Cuando yo estaba en la escuela secundaria, me preocupaba de que llegaría el momento en que no habría más pájaros en los bosques y que las truchas no sobrevivirían en los ríos. ¡Algo tenía que hacerse en cuanto a la contaminación! La amenaza parecía ser tan grande que hasta consideraba abandonar mis planes de ir a la universidad para trabajar, en vez, en un parque nacional. Tal vez eso sería lo que podría hacer de mi parte para salvar al águila pescadora, a la codorniz, a la nutria y a la secoya.
En la escuela circulaban libros sobre la contaminación, y hablábamos largamente sobre lo que debía hacerse. Empecé a hacer pequeños esfuerzos por limpiar el ambiente.

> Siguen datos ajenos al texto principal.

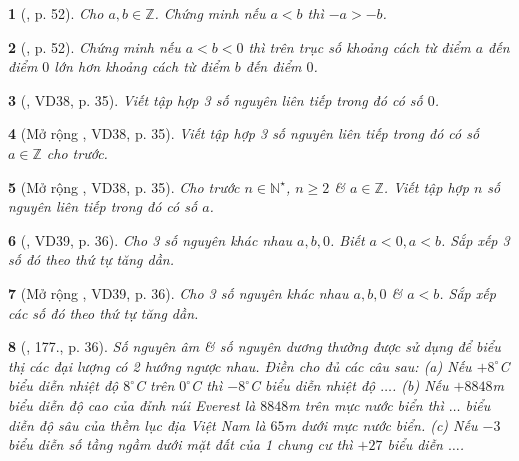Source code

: \documentclass{article}
\newtheorem{baitoan}{}
\begin{document}
\begin{baitoan}[\cite{Binh_boi_duong_Toan_6_tap_1}, p. 52]
	Cho $a,b\in\mathbb{Z}$. Chứng minh nếu $a < b$ thì $-a > -b$.	
\end{baitoan}

\begin{baitoan}[\cite{Binh_boi_duong_Toan_6_tap_1}, p. 52]
	Chứng minh nếu $a < b < 0$ thì trên trục số khoảng cách từ điểm $a$ đến điểm $0$ lớn hơn khoảng cách từ điểm $b$ đến điểm $0$.	
\end{baitoan}

\begin{baitoan}[\cite{Tuyen_Toan_6}, VD38, p. 35]
	Viết tập hợp 3 số nguyên liên tiếp trong đó có số $0$.
\end{baitoan}

\begin{baitoan}[Mở rộng \cite{Tuyen_Toan_6}, VD38, p. 35]
	Viết tập hợp 3 số nguyên liên tiếp trong đó có số $a\in\mathbb{Z}$ cho trước.
\end{baitoan}

\begin{baitoan}[Mở rộng \cite{Tuyen_Toan_6}, VD38, p. 35]
	\label{prob: Mở rộng VD38, p. 35}
	Cho trước $n\in\mathbb{N}^\star$, $n\ge2$ \& $a\in\mathbb{Z}$. Viết tập hợp $n$ số nguyên liên tiếp trong đó có số $a$.
\end{baitoan}

\begin{baitoan}[\cite{Tuyen_Toan_6}, VD39, p. 36]
	Cho 3 số nguyên khác nhau $a,b,0$. Biết $a < 0,a < b$. Sắp xếp 3 số đó theo thứ tự tăng dần.
\end{baitoan}

\begin{baitoan}[Mở rộng \cite{Tuyen_Toan_6}, VD39, p. 36]
	Cho 3 số nguyên khác nhau $a,b,0$ \& $a < b$. Sắp xếp các số đó theo thứ tự tăng dần.
\end{baitoan}

\begin{baitoan}[\cite{Tuyen_Toan_6}, 177., p. 36]
	Số nguyên âm \& số nguyên dương thường được sử dụng để biểu thị các đại lượng có 2 hướng ngược nhau. Điền cho đủ các câu sau: (a) Nếu $+8^\circ$C biểu diễn nhiệt độ $8^\circ$C trên $0^\circ$C thì $-8^\circ$C biểu diễn nhiệt độ $\ldots$. (b) Nếu $+8848$\emph{m} biểu diễn độ cao của đỉnh núi Everest là $8848$\emph{m} trên mực nước biển thì $\ldots$ biểu diễn độ sâu của thềm lục địa Việt Nam là $65$\emph{m} dưới mực nước biển. (c) Nếu $-3$ biểu diễn số tầng ngầm dưới mặt đất của 1 chung cư thì $+27$ biểu diễn $\ldots$.
\end{baitoan}
\end{document}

Iba a la escuela en bicicleta en lugar de ir en automóvil; verificaba las etiquetas antes de comprar comestibles para ver si eran biodegradables, y mi familia resolvió recircular el papel y el vidrio.
Un día, al caer el crepúsculo, observé a un pequeño chorlito volar sobre los campos de rastrojo donde anidaba, y pensé: “Oh, Dios, no dejes que todo esto desaparezca”. Esa fue la primera vez que oré acerca de la contaminación; parecía que era lo más natural hacer.